Target table is partitioned by range (by day) and subpartitioned by departments.
For loading table data, we have used dbms_parallelel_execute and created a task using sql that gets list of departments, level is 20, that is at one time only 20 tasks corresponding to 20 departments will run. Those task will select the department's data from source table and inserts into target table.
Before doing insert, we first get subpartition name and generate the following insert:
INSERT /*+ NO_GATHER_OPTIMIZER_STATISTICS ENABLE_PARALLEL_DML APPEND_VALUES */ into Target_Table subpartition (subpartition_name) values (:B1, :B2, :B3, ....) ;
We read on oracle documentation that specifiying subpartition during insert will lock only that subpartition and append will work . The goal of doing this was to create n jobs that will independently insert into their own give subpartitions. Append itself is working, but when we monitor v$session while loading table data, we see that
BLOCKING_SESSION_STATUS is VALID;
FINAL_BLOCKING_SESSION_STATUS is VALID;
EVENT# is library cache lock
STATE is WAITING,
WAIT_CLASS is Concurrency
From this, we are concluding that one append_values is still locking other sessions to insert to another subpartition, is there something we missed? We have enabled parallel dml, disabled target table's indexes, set skip_unusable_indexes to true, no referential constraints are present in target table, table, partitions and subpartitions are set to nologging.
EDIT: Tested the same thing with another table that is also partitioned, but it doesn't have subpartitions, it is only list partitioned. So instead of subpartition (subpartition_name) inside insert statement there was partition(partition_name) . However, in this case , insert run without sessions waiting for others and no locks were held. I am assuming with subpartitioned interval tables the above won't work.
EDIT2 I have created the same scenario in another database which is also Oracle 19c. Created a table with partitions and subpartitions, set the interval, disabled indexes, set nologging and run the job that inserts into subpartitions. Surprisingly, the insert went without errors and no sessions locking each other. Now I am thinking maybe its some database parameter that should be turned on or changed. Because database versions, table structures, jobs, inserts are the same, but in one it is locking each other, in another it is not.
UPDATE Adding the insert part of the code :
if c_tab_cursor %isopen then
close c_tab_cursor;
end if;
open c_tab_cursor;
loop
fetch c_tab_cursor bulk collect
into v_row limit 100000;
exit when(v_row.count = 0);
forall i in v_row.First .. v_row.Last
insert /*+ NO_GATHER_OPTIMIZER_STATISTICS APPEND_VALUES */ into
Target_Table subpartition(SYS_P68457)
values v_row
(i);
commit;
end loop;
close c_tab_cursor;
Edit3 Adding table info, table is daily partitioned, and each partition has around 150 subpartitions. At the time of writing this, table had total 177845 subpartitions. My other guess is oracle is spending many time to find the right subpartition, which is also arguable because subpartition name is provided during insert.
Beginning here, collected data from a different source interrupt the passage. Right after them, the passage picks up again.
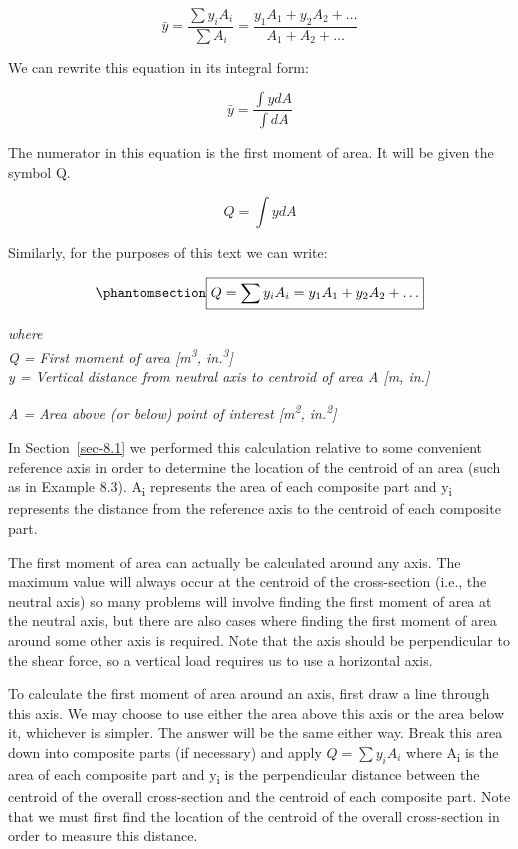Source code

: \documentclass[
  letterpaper,
  DIV=11,
  numbers=noendperiod]{scrreprt}
\theoremstyle{definition}
\theoremstyle{remark}
\begin{document}
\[
\bar{y}=\frac{\sum y_i A_i}{\sum A_i}=\frac{y_1 A_1+y_2 A_2+\ldots}{A_1+A_2+\ldots}
\]

We can rewrite this equation in its integral form:

\[
\bar{y}=\frac{\int y d A}{\int d A}
\]

The numerator in this equation is the first moment of area. It will be
given the symbol Q.

\[
Q=\int y d A
\]

Similarly, for the purposes of this text we can write:

\begin{equation}\phantomsection\label{eq-10.1}{
\boxed{Q=\sum y_i A_i=y_1 A_1+y_2 A_2+\ldots}
}\end{equation}

\emph{where}\\
\emph{Q = First moment of area {[}m\textsuperscript{3},
in.\textsuperscript{3}{]}}\\
\emph{y = Vertical distance from neutral axis to centroid of area A
{[}m, in.{]}}

\emph{A = Area above (or below) point of interest
{[}m\textsuperscript{2}, in.\textsuperscript{2}{]}}

In Section~\ref{sec-8.1} we performed this calculation relative to some
convenient reference axis in order to determine the location of the
centroid of an area (such as in Example 8.3). A\textsubscript{i}
represents the area of each composite part and y\textsubscript{i}
represents the distance from the reference axis to the centroid of each
composite part.

The first moment of area can actually be calculated around any axis. The
maximum value will always occur at the centroid of the cross-section
(i.e., the neutral axis) so many problems will involve finding the first
moment of area at the neutral axis, but there are also cases where
finding the first moment of area around some other axis is required.
Note that the axis should be perpendicular to the shear force, so a
vertical load requires us to use a horizontal axis.

To calculate the first moment of area around an axis, first draw a line
through this axis. We may choose to use either the area above this axis
or the area below it, whichever is simpler. The answer will be the same
either way. Break this area down into composite parts (if necessary) and
apply \(Q=\sum y_i A_i\) where A\textsubscript{i} is the area of each
composite part and y\textsubscript{i} is the perpendicular distance
between the centroid of the overall cross-section and the centroid of
each composite part. Note that we must first find the location of the
centroid of the overall cross-section in order to measure this distance.
\end{document}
I'd say it is expected "feature" - when you insert into the same segment. Direct path insert writes data beyond HWM(high water mark) rather than using segment's free space map.
When you commit direct path insert HWM advances, when you rollback HWM stays and data is discarded.
Check Oracle segment parameter "FREELIST", but I'm afraid even this parameter wont help you.
When your inserts touch different subpartitions this should not be happening.
There can be various objects held by library cache lock (maybe due to bug).
IMHO only way how to investigate this would be either to use hanganalyze to check which function in oracle is being blocked or to query P1,P2,P3 parameters of library cache lock and identify which object is blocking parallel run.
PS: I saw bugs like: Only one session could run Java stored procedure at the time because Oracle unnecessarily wanted to hold exclusive lock on some library case object.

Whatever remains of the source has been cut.